Charlotte doesn’t believe in God but also doesn’t sneer at people who do. She can’t make the step to believe, but dislikes the fundamentalist atheist’s view. Also, as a young person, she loved spectacle of the Catholic Church, the language, rhythm, poetry, metaphor, the imaginative world of Bible, the stories of saints (horror fiction, and crime, interjected Emily!)

On the suffering of women (physical, spiritual, emotional)

Charlotte referred to the church’s idea of the mortification of the flesh. In our you-can-have-everything world, she understands the appeal of asceticism as conveyed in Emily’s novel.

Emily spoke of the saints’ stories involving harm to women’s bodies. But women can also feel that the body is what they have control over, and can accept (or do) harm to it, because it’s the “last site of resistance”. Religion can see women’s bodies as bad, dirty but there are also ideas about cleansing. It’s not either-or.

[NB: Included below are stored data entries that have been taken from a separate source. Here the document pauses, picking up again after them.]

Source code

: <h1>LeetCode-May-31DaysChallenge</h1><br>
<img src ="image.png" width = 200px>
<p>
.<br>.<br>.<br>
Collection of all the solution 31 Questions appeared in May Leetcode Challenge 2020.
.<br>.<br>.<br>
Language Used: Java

On deep reading, the idea of “lectio divina” in both works

Charlotte described its use in her book – read, think, read the same again, think, then say what comes up – and Sister Bonaventure’s advice that if you don’t understand something hand it over to God. This idea of handing one’s confusion to God is both disturbing and a relief to her narrator.

Emily said there’s been a long tradition of this practice, which is not Bible study but repetitive reading and thinking. It surprises Agnes. Does this “copying”, as she sees it, this not questioning, mean anything? She is shut down when she tries to argue, but if God made her mind one that could argue isn’t that what she’s supposed to do? Yet, sometimes sitting with ideas offers clarity.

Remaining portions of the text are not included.